── RECORDS SUPPLIED ──

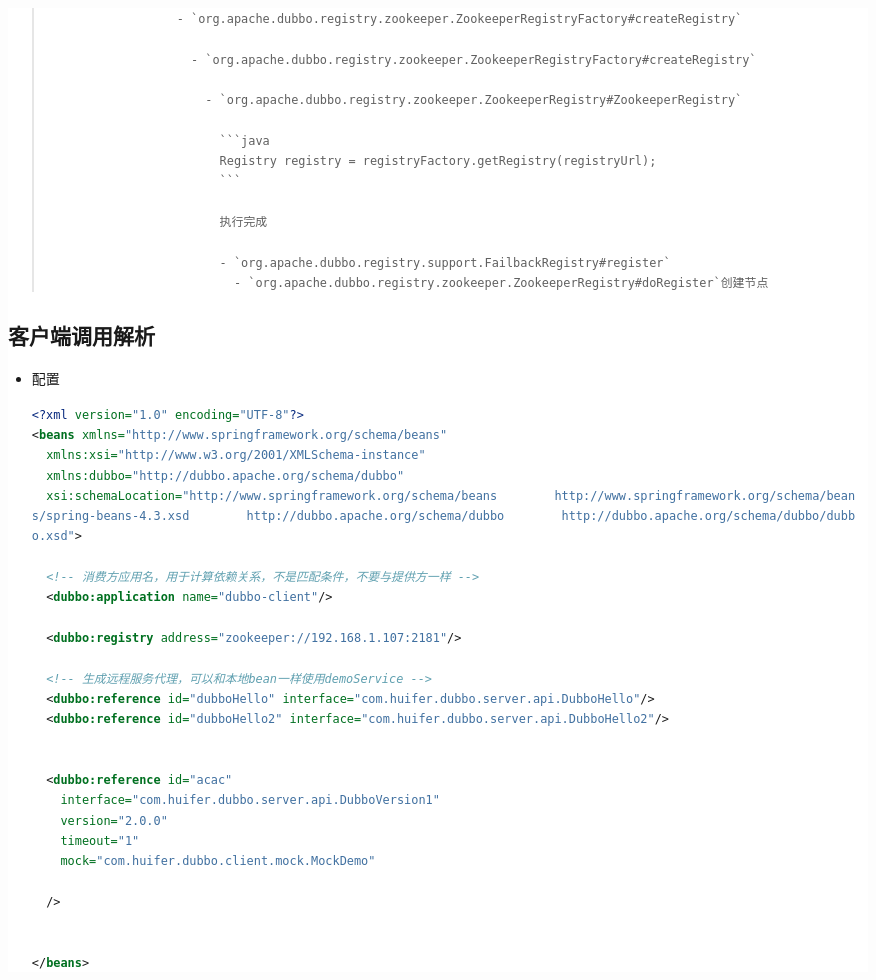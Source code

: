 >                       - `org.apache.dubbo.registry.zookeeper.ZookeeperRegistryFactory#createRegistry`
>
>                         - `org.apache.dubbo.registry.zookeeper.ZookeeperRegistryFactory#createRegistry`
>
>                           - `org.apache.dubbo.registry.zookeeper.ZookeeperRegistry#ZookeeperRegistry`
>
>                             ```java
>                             Registry registry = registryFactory.getRegistry(registryUrl);
>                             ```
>
>                             执行完成
>
>                             - `org.apache.dubbo.registry.support.FailbackRegistry#register`
>                               - `org.apache.dubbo.registry.zookeeper.ZookeeperRegistry#doRegister`创建节点
>
>                   
>
>                   
>
>                   



## 客户端调用解析

- 配置

  ```xml
  <?xml version="1.0" encoding="UTF-8"?>
  <beans xmlns="http://www.springframework.org/schema/beans"
    xmlns:xsi="http://www.w3.org/2001/XMLSchema-instance"
    xmlns:dubbo="http://dubbo.apache.org/schema/dubbo"
    xsi:schemaLocation="http://www.springframework.org/schema/beans        http://www.springframework.org/schema/beans/spring-beans-4.3.xsd        http://dubbo.apache.org/schema/dubbo        http://dubbo.apache.org/schema/dubbo/dubbo.xsd">
  
    <!-- 消费方应用名，用于计算依赖关系，不是匹配条件，不要与提供方一样 -->
    <dubbo:application name="dubbo-client"/>
  
    <dubbo:registry address="zookeeper://192.168.1.107:2181"/>
  
    <!-- 生成远程服务代理，可以和本地bean一样使用demoService -->
    <dubbo:reference id="dubboHello" interface="com.huifer.dubbo.server.api.DubboHello"/>
    <dubbo:reference id="dubboHello2" interface="com.huifer.dubbo.server.api.DubboHello2"/>
  
  
    <dubbo:reference id="acac"
      interface="com.huifer.dubbo.server.api.DubboVersion1"
      version="2.0.0"
      timeout="1"
      mock="com.huifer.dubbo.client.mock.MockDemo"
  
    />
  
  
  </beans>
  ```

───

### ASSIGNMENT
Nothing but the records above, exact and without pictures, should appear in the answer.

### WORKED SOLUTION
Source code

: >                       - `org.apache.dubbo.registry.zookeeper.ZookeeperRegistryFactory#createRegistry`
>
>                         - `org.apache.dubbo.registry.zookeeper.ZookeeperRegistryFactory#createRegistry`
>
>                           - `org.apache.dubbo.registry.zookeeper.ZookeeperRegistry#ZookeeperRegistry`
>
>                             ```java
>                             Registry registry = registryFactory.getRegistry(registryUrl);
>                             ```
>
>                             执行完成
>
>                             - `org.apache.dubbo.registry.support.FailbackRegistry#register`
>                               - `org.apache.dubbo.registry.zookeeper.ZookeeperRegistry#doRegister`创建节点
>
>                   
>
>                   
>
>                   



## 客户端调用解析

- 配置

  ```xml
  <?xml version="1.0" encoding="UTF-8"?>
  <beans xmlns="http://www.springframework.org/schema/beans"
    xmlns:xsi="http://www.w3.org/2001/XMLSchema-instance"
    xmlns:dubbo="http://dubbo.apache.org/schema/dubbo"
    xsi:schemaLocation="http://www.springframework.org/schema/beans        http://www.springframework.org/schema/beans/spring-beans-4.3.xsd        http://dubbo.apache.org/schema/dubbo        http://dubbo.apache.org/schema/dubbo/dubbo.xsd">
  
    <!-- 消费方应用名，用于计算依赖关系，不是匹配条件，不要与提供方一样 -->
    <dubbo:application name="dubbo-client"/>
  
    <dubbo:registry address="zookeeper://192.168.1.107:2181"/>
  
    <!-- 生成远程服务代理，可以和本地bean一样使用demoService -->
    <dubbo:reference id="dubboHello" interface="com.huifer.dubbo.server.api.DubboHello"/>
    <dubbo:reference id="dubboHello2" interface="com.huifer.dubbo.server.api.DubboHello2"/>
  
  
    <dubbo:reference id="acac"
      interface="com.huifer.dubbo.server.api.DubboVersion1"
      version="2.0.0"
      timeout="1"
      mock="com.huifer.dubbo.client.mock.MockDemo"
  
    />
  
  
  </beans>
  ```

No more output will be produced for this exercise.